%%

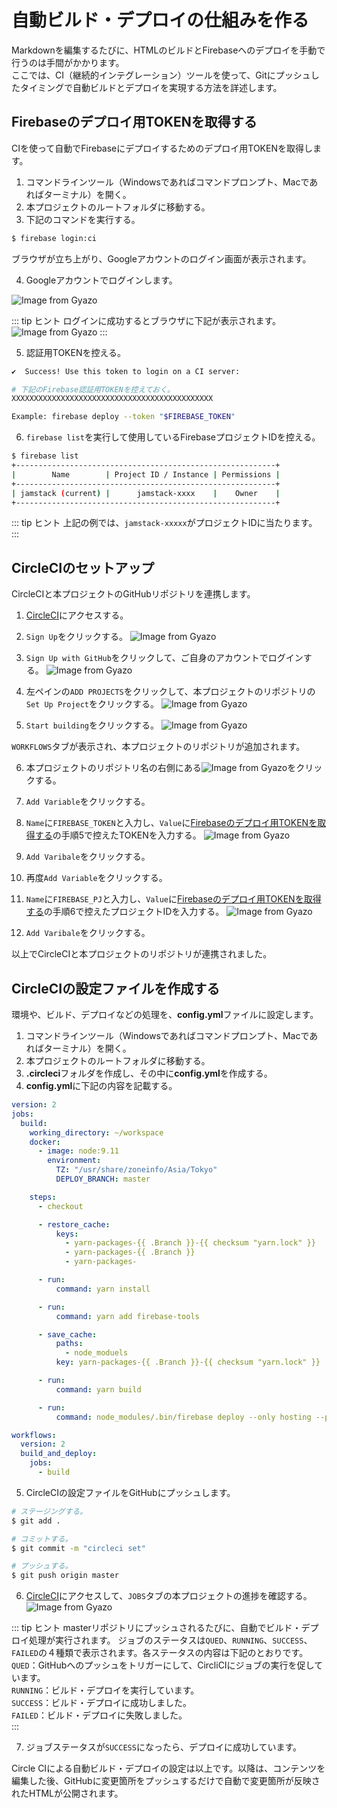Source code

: # 自動ビルド・デプロイの仕組みを作る

Markdownを編集するたびに、HTMLのビルドとFirebaseへのデプロイを手動で行うのは手間がかかります。  
ここでは、CI（継続的インテグレーション）ツールを使って、Gitにプッシュしたタイミングで自動ビルドとデプロイを実現する方法を詳述します。

## Firebaseのデプロイ用TOKENを取得する
CIを使って自動でFirebaseにデプロイするためのデプロイ用TOKENを取得します。

1. コマンドラインツール（Windowsであればコマンドプロンプト、Macであればターミナル）を開く。
1. 本プロジェクトのルートフォルダに移動する。
1. 下記のコマンドを実行する。
```bash
$ firebase login:ci
```

  ブラウザが立ち上がり、Googleアカウントのログイン画面が表示されます。

4. Googleアカウントでログインします。

![Image from Gyazo](https://i.gyazo.com/93986847e268821a9fc0571a92f4898d.png)

::: tip <i class="fas fa-comments"></i> ヒント
ログインに成功するとブラウザに下記が表示されます。
![Image from Gyazo](https://i.gyazo.com/79d0a3e5c0b5938047e93d95ae4c3c93.png)
:::

5. 認証用TOKENを控える。

```bash
✔  Success! Use this token to login on a CI server:

# 下記のFirebase認証用TOKENを控えておく。
XXXXXXXXXXXXXXXXXXXXXXXXXXXXXXXXXXXXXXXXXXXXX

Example: firebase deploy --token "$FIREBASE_TOKEN"
```

6. `firebase list`を実行して使用しているFirebaseプロジェクトIDを控える。
```bash
$ firebase list
+----------------------------------------------------------+
|        Name        | Project ID / Instance | Permissions |
+----------------------------------------------------------+
| jamstack (current) |      jamstack-xxxx    |    Owner    |
+----------------------------------------------------------+
```

::: tip <i class="fas fa-comments"></i> ヒント
上記の例では、`jamstack-xxxxx`がプロジェクトIDに当たります。
:::

## CircleCIのセットアップ
CircleCIと本プロジェクトのGitHubリポジトリを連携します。

1. [CircleCI](https://circleci.com/)にアクセスする。

2. `Sign Up`をクリックする。
![Image from Gyazo](https://i.gyazo.com/12c2c3340249782bb0eb970f811f463e.png)

3. `Sign Up with GitHub`をクリックして、ご自身のアカウントでログインする。
![Image from Gyazo](https://i.gyazo.com/c6caab0b0a0a6f3a0ca409d29239d1a9.png)

4. 左ペインの`ADD PROJECTS`をクリックして、本プロジェクトのリポジトリの`Set Up Project`をクリックする。
![Image from Gyazo](https://i.gyazo.com/82a85100de35235f8c82470b1f276fdf.png)

5. `Start building`をクリックする。
![Image from Gyazo](https://i.gyazo.com/821feaeea21e55c3c45c90d7a764c6b0.png)

`WORKFLOWS`タブが表示され、本プロジェクトのリポジトリが追加されます。

6. 本プロジェクトのリポジトリ名の右側にある![Image from Gyazo](https://i.gyazo.com/a24872cdb3f7ce4f3da4b8b745600a22.png)をクリックする。

7. `Add Variable`をクリックする。
8. `Name`に`FIREBASE_TOKEN`と入力し、`Value`に[Firebaseのデプロイ用TOKENを取得する](#firebaseのデプロイ用tokenを取得する)の手順5で控えたTOKENを入力する。
![Image from Gyazo](https://i.gyazo.com/8041f455ef4a8dbdcbb1ea8e164a6833.png)
9. `Add Varibale`をクリックする。
10. 再度`Add Variable`をクリックする。
11. `Name`に`FIREBASE_PJ`と入力し、`Value`に[Firebaseのデプロイ用TOKENを取得する](#firebaseのデプロイ用tokenを取得する)の手順6で控えたプロジェクトIDを入力する。
![Image from Gyazo](https://i.gyazo.com/aed3712cc26cc951a66fb338aacf8c7b.png)
9. `Add Varibale`をクリックする。

以上でCircleCIと本プロジェクトのリポジトリが連携されました。

## CircleCIの設定ファイルを作成する

環境や、ビルド、デプロイなどの処理を、**config.yml**ファイルに設定します。

1. コマンドラインツール（Windowsであればコマンドプロンプト、Macであればターミナル）を開く。
1. 本プロジェクトのルートフォルダに移動する。
1. **.circleci**フォルダを作成し、その中に**config.yml**を作成する。
1. **config.yml**に下記の内容を記載する。

```yml
version: 2
jobs:
  build:
    working_directory: ~/workspace
    docker:
      - image: node:9.11
        environment:
          TZ: "/usr/share/zoneinfo/Asia/Tokyo"
          DEPLOY_BRANCH: master

    steps:
      - checkout

      - restore_cache:
          keys:
            - yarn-packages-{{ .Branch }}-{{ checksum "yarn.lock" }}
            - yarn-packages-{{ .Branch }}
            - yarn-packages-

      - run:
          command: yarn install

      - run:
          command: yarn add firebase-tools

      - save_cache:
          paths:
            - node_moduels
          key: yarn-packages-{{ .Branch }}-{{ checksum "yarn.lock" }}

      - run:
          command: yarn build 

      - run:
          command: node_modules/.bin/firebase deploy --only hosting --project "$FIREBASE_PJ" --token "$FIREBASE_TOKEN"

workflows:
  version: 2
  build_and_deploy:
    jobs:
      - build
```

5. CircleCIの設定ファイルをGitHubにプッシュします。
```bash
# ステージングする。
$ git add .

# コミットする。
$ git commit -m "circleci set"

# プッシュする。
$ git push origin master
```

6. [CircleCI](https://circleci.com/)にアクセスして、`JOBS`タブの本プロジェクトの進捗を確認する。
![Image from Gyazo](https://i.gyazo.com/4ab979c4ed628efb91852ced572c14e1.png)

::: tip <i class="fas fa-comments"></i> ヒント
masterリポジトリにプッシュされるたびに、自動でビルド・デプロイ処理が実行されます。
ジョブのステータスは`QUED`、`RUNNING`、`SUCCESS`、`FAILED`の４種類で表示されます。各ステータスの内容は下記のとおりです。  
`QUED`：GitHubへのプッシュをトリガーにして、CircliCIにジョブの実行を促しています。  
`RUNNING`：ビルド・デプロイを実行しています。  
`SUCCESS`：ビルド・デプロイに成功しました。  
`FAILED`：ビルド・デプロイに失敗しました。  
:::

7. ジョブステータスが`SUCCESS`になったら、デプロイに成功しています。

Circle CIによる自動ビルド・デプロイの設定は以上です。以降は、コンテンツを編集した後、GitHubに変更箇所をプッシュするだけで自動で変更箇所が反映されたHTMLが公開されます。
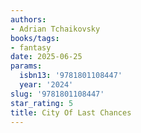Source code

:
 ```yaml
---
authors:
- Adrian Tchaikovsky
books/tags:
- fantasy
date: 2025-06-25
params:
  isbn13: '9781801108447'
  year: '2024'
slug: '9781801108447'
star_rating: 5
title: City Of Last Chances
---
```


<!--more-->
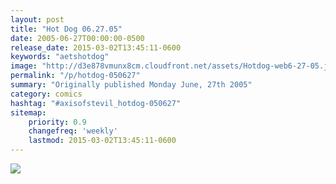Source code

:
 ```yaml
---
layout: post
title: "Hot Dog 06.27.05"
date: 2005-06-27T00:00:00-0500
release_date: 2015-03-02T13:45:11-0600
keywords: "aetshotdog"
image: "http://d3e878vmunx8cm.cloudfront.net/assets/Hotdog-web6-27-05.jpg"
permalink: "/p/hotdog-050627"
summary: "Originally published Monday June, 27th 2005"
category: comics
hashtag: "#axisofstevil_hotdog-050627"
sitemap:
    priority: 0.9
    changefreq: 'weekly'
    lastmod: 2015-03-02T13:45:11-0600
---
```


![](http://d3e878vmunx8cm.cloudfront.net/assets/Hotdog-web6-27-05.jpg)
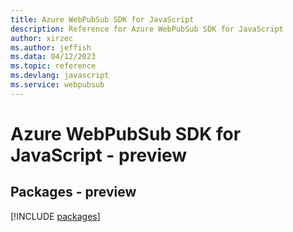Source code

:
 ```yaml
---
title: Azure WebPubSub SDK for JavaScript
description: Reference for Azure WebPubSub SDK for JavaScript
author: xirzec
ms.author: jeffish
ms.data: 04/12/2023
ms.topic: reference
ms.devlang: javascript
ms.service: webpubsub
---
```

# Azure WebPubSub SDK for JavaScript - preview
## Packages - preview
[!INCLUDE [packages](webpubsub-index.md)]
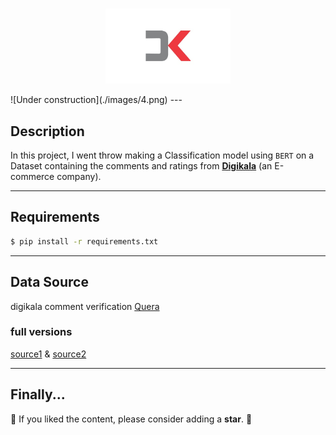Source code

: # 
<p align="center">
  <img width="200" src="./images/1.png" alt="logo">
</p>
![Under construction](./images/4.png)
---

## Description

In this project, I went throw making a Classification model using `BERT` on a Dataset containing the comments and ratings from [**Digikala**](http://digikala.com) (an E-commerce company).

---

## Requirements

```bash
$ pip install -r requirements.txt
```

---

## Data Source

digikala comment verification [Quera](https://quera.ir/course/assignments/10668/problems)

### full versions

[source1](https://www.digikala.com/opendata/#section-4) & [source2](https://www.digikala.com/static/files/46688ac5.xlsx)

---

## Finally...

💫 If you liked the content, please consider adding a **star**. 💫

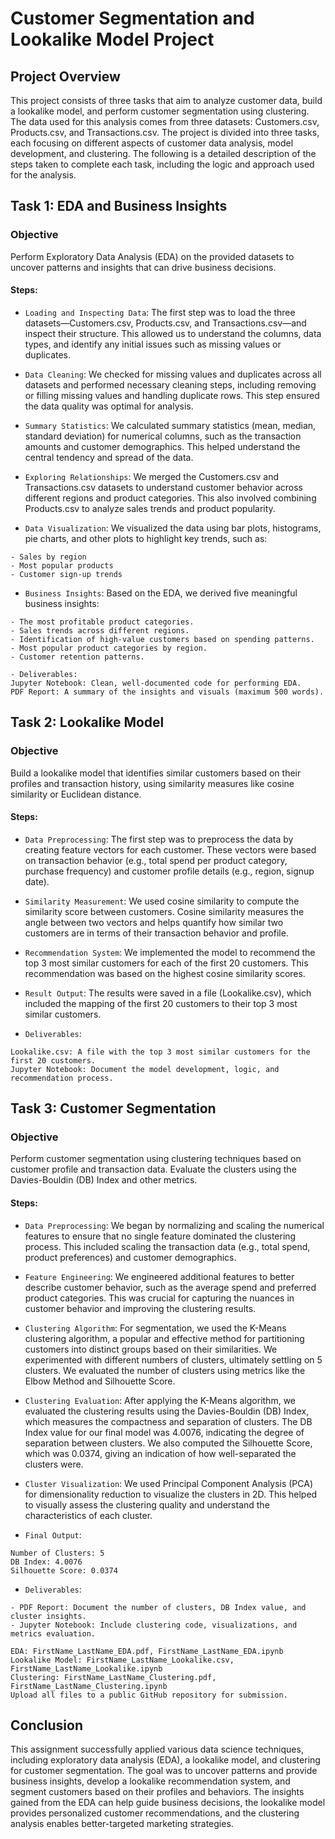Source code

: # Customer Segmentation and Lookalike Model Project
## Project Overview
This project consists of three tasks that aim to analyze customer data, build a lookalike model, and perform customer segmentation using clustering. The data used for this analysis comes from three datasets: Customers.csv, Products.csv, and Transactions.csv. The project is divided into three tasks, each focusing on different aspects of customer data analysis, model development, and clustering. The following is a detailed description of the steps taken to complete each task, including the logic and approach used for the analysis.

## Task 1: EDA and Business Insights
### Objective
Perform Exploratory Data Analysis (EDA) on the provided datasets to uncover patterns and insights that can drive business decisions.

#### Steps:
- `Loading and Inspecting Data`:
The first step was to load the three datasets—Customers.csv, Products.csv, and Transactions.csv—and inspect their structure. This allowed us to understand the columns, data types, and identify any initial issues such as missing values or duplicates.

- `Data Cleaning`:
We checked for missing values and duplicates across all datasets and performed necessary cleaning steps, including removing or filling missing values and handling duplicate rows. This step ensured the data quality was optimal for analysis.

- `Summary Statistics`:
We calculated summary statistics (mean, median, standard deviation) for numerical columns, such as the transaction amounts and customer demographics. This helped understand the central tendency and spread of the data.

- `Exploring Relationships`:
We merged the Customers.csv and Transactions.csv datasets to understand customer behavior across different regions and product categories. This also involved combining Products.csv to analyze sales trends and product popularity.

- `Data Visualization`:
We visualized the data using bar plots, histograms, pie charts, and other plots to highlight key trends, such as:
```
- Sales by region
- Most popular products
- Customer sign-up trends
```
- `Business Insights`:
Based on the EDA, we derived five meaningful business insights:
```
- The most profitable product categories.
- Sales trends across different regions.
- Identification of high-value customers based on spending patterns.
- Most popular product categories by region.
- Customer retention patterns.
```
```
- Deliverables:
Jupyter Notebook: Clean, well-documented code for performing EDA.
PDF Report: A summary of the insights and visuals (maximum 500 words).
```

## Task 2: Lookalike Model
### Objective
Build a lookalike model that identifies similar customers based on their profiles and transaction history, using similarity measures like cosine similarity or Euclidean distance.

#### Steps:
- `Data Preprocessing`:
The first step was to preprocess the data by creating feature vectors for each customer. These vectors were based on transaction behavior (e.g., total spend per product category, purchase frequency) and customer profile details (e.g., region, signup date).

- `Similarity Measurement`:
We used cosine similarity to compute the similarity score between customers. Cosine similarity measures the angle between two vectors and helps quantify how similar two customers are in terms of their transaction behavior and profile.

- `Recommendation System`:
We implemented the model to recommend the top 3 most similar customers for each of the first 20 customers. This recommendation was based on the highest cosine similarity scores.

- `Result Output`:
The results were saved in a file (Lookalike.csv), which included the mapping of the first 20 customers to their top 3 most similar customers.

- `Deliverables`:
```
Lookalike.csv: A file with the top 3 most similar customers for the first 20 customers.
Jupyter Notebook: Document the model development, logic, and recommendation process.
```
## Task 3: Customer Segmentation
### Objective
Perform customer segmentation using clustering techniques based on customer profile and transaction data. Evaluate the clusters using the Davies-Bouldin (DB) Index and other metrics.

#### Steps:
- `Data Preprocessing`:
We began by normalizing and scaling the numerical features to ensure that no single feature dominated the clustering process. This included scaling the transaction data (e.g., total spend, product preferences) and customer demographics.

- `Feature Engineering`:
We engineered additional features to better describe customer behavior, such as the average spend and preferred product categories. This was crucial for capturing the nuances in customer behavior and improving the clustering results.

- `Clustering Algorithm`:
For segmentation, we used the K-Means clustering algorithm, a popular and effective method for partitioning customers into distinct groups based on their similarities. We experimented with different numbers of clusters, ultimately settling on 5 clusters. We evaluated the number of clusters using metrics like the Elbow Method and Silhouette Score.

- `Clustering Evaluation`:
After applying the K-Means algorithm, we evaluated the clustering results using the Davies-Bouldin (DB) Index, which measures the compactness and separation of clusters. The DB Index value for our final model was 4.0076, indicating the degree of separation between clusters. We also computed the Silhouette Score, which was 0.0374, giving an indication of how well-separated the clusters were.

- `Cluster Visualization`:
We used Principal Component Analysis (PCA) for dimensionality reduction to visualize the clusters in 2D. This helped to visually assess the clustering quality and understand the characteristics of each cluster.

- `Final Output`:
```
Number of Clusters: 5
DB Index: 4.0076
Silhouette Score: 0.0374
```
- `Deliverables`:
```
- PDF Report: Document the number of clusters, DB Index value, and cluster insights.
- Jupyter Notebook: Include clustering code, visualizations, and metrics evaluation.

EDA: FirstName_LastName_EDA.pdf, FirstName_LastName_EDA.ipynb
Lookalike Model: FirstName_LastName_Lookalike.csv, FirstName_LastName_Lookalike.ipynb
Clustering: FirstName_LastName_Clustering.pdf, FirstName_LastName_Clustering.ipynb
Upload all files to a public GitHub repository for submission.
```
## Conclusion
This assignment successfully applied various data science techniques, including exploratory data analysis (EDA), a lookalike model, and clustering for customer segmentation. The goal was to uncover patterns and provide business insights, develop a lookalike recommendation system, and segment customers based on their profiles and behaviors. The insights gained from the EDA can help guide business decisions, the lookalike model provides personalized customer recommendations, and the clustering analysis enables better-targeted marketing strategies.
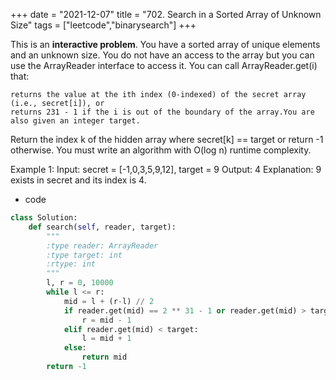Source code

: +++ 
date = "2021-12-07"
title = "702. Search in a Sorted Array of Unknown Size"
tags = ["leetcode","binarysearch"]
+++

This is an __interactive problem__.
You have a sorted array of unique elements and an unknown size. You do not have an access to the array but you can use the ArrayReader interface to access it. You can call ArrayReader.get(i) that:

	returns the value at the ith index (0-indexed) of the secret array (i.e., secret[i]), or
	returns 231 - 1 if the i is out of the boundary of the array.You are also given an integer target.
Return the index k of the hidden array where secret[k] == target or return -1 otherwise.
You must write an algorithm with O(log n) runtime complexity.
 
Example 1:
Input: secret = [-1,0,3,5,9,12], target = 9 Output: 4 Explanation: 9 exists in secret and its index is 4.

- code
```py
class Solution:
    def search(self, reader, target):
        """
        :type reader: ArrayReader
        :type target: int
        :rtype: int
        """
        l, r = 0, 10000
        while l <= r:
            mid = l + (r-l) // 2
            if reader.get(mid) == 2 ** 31 - 1 or reader.get(mid) > target:
                r = mid - 1
            elif reader.get(mid) < target:
                l = mid + 1
            else:
                return mid
        return -1
        
```

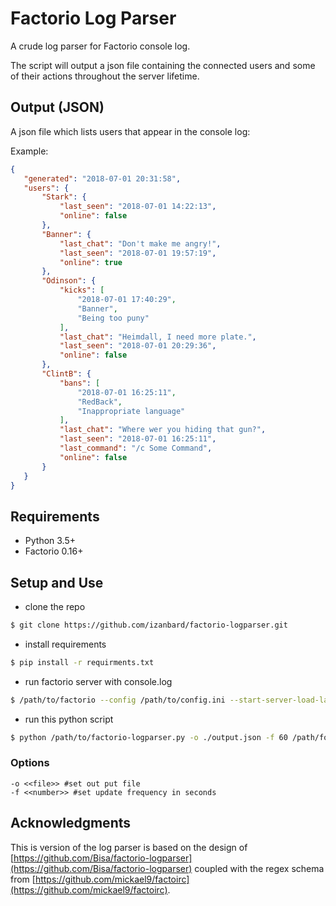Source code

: # Factorio Log Parser
A crude log parser for Factorio console log.

The script will output a json file containing the connected users and some of their actions throughout the server lifetime.

## Output (JSON)
A json file which lists users that appear in the console log:

Example:
 ```JSON
{
    "generated": "2018-07-01 20:31:58",
    "users": {
        "Stark": {
            "last_seen": "2018-07-01 14:22:13",
            "online": false
        },
        "Banner": {
            "last_chat": "Don't make me angry!",
            "last_seen": "2018-07-01 19:57:19",
            "online": true
        },
        "Odinson": {
            "kicks": [
                "2018-07-01 17:40:29",
                "Banner",
                "Being too puny"
            ],
            "last_chat": "Heimdall, I need more plate.",
            "last_seen": "2018-07-01 20:29:36",
            "online": false
        },
        "ClintB": {
            "bans": [
                "2018-07-01 16:25:11",
                "RedBack",
                "Inappropriate language"
            ],
            "last_chat": "Where wer you hiding that gun?",
            "last_seen": "2018-07-01 16:25:11",
            "last_command": "/c Some Command",
            "online": false
        }
    }
}
```
## Requirements
- Python 3.5+
- Factorio 0.16+

## Setup and Use
- clone the repo
```bash
$ git clone https://github.com/izanbard/factorio-logparser.git
```
- install requirements
```bash
$ pip install -r requirments.txt 
```
- run factorio server with console.log
```bash
$ /path/to/factorio --config /path/to/config.ini --start-server-load-latest --server-settings /path/to/server-settings.json --console-log /path/for/console.log
```
- run this python script
```bash
$ python /path/to/factorio-logparser.py -o ./output.json -f 60 /path/for/console.log
```

### Options
```
-o <<file>> #set out put file
-f <<number>> #set update frequency in seconds
```

## Acknowledgments
This is version of the log parser is based on the design of [https://github.com/Bisa/factorio-logparser](https://github.com/Bisa/factorio-logparser) coupled with the regex schema from [https://github.com/mickael9/factoirc](https://github.com/mickael9/factoirc).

%%

EXERCISE INSTRUCTIONS: Pictures in the entries do not go into the copy. Print only the lines starting at the one containing "You have a sorted" and ending at the one containing "Factorio Log Parser", exactly as they appear.

EXERCISE ANSWER:
You have a sorted array of unique elements and an unknown size. You do not have an access to the array but you can use the ArrayReader interface to access it. You can call ArrayReader.get(i) that:

	returns the value at the ith index (0-indexed) of the secret array (i.e., secret[i]), or
	returns 231 - 1 if the i is out of the boundary of the array.You are also given an integer target.
Return the index k of the hidden array where secret[k] == target or return -1 otherwise.
You must write an algorithm with O(log n) runtime complexity.
 
Example 1:
Input: secret = [-1,0,3,5,9,12], target = 9 Output: 4 Explanation: 9 exists in secret and its index is 4.

- code
```py
class Solution:
    def search(self, reader, target):
        """
        :type reader: ArrayReader
        :type target: int
        :rtype: int
        """
        l, r = 0, 10000
        while l <= r:
            mid = l + (r-l) // 2
            if reader.get(mid) == 2 ** 31 - 1 or reader.get(mid) > target:
                r = mid - 1
            elif reader.get(mid) < target:
                l = mid + 1
            else:
                return mid
        return -1
        
```

Source code

: # Factorio Log Parser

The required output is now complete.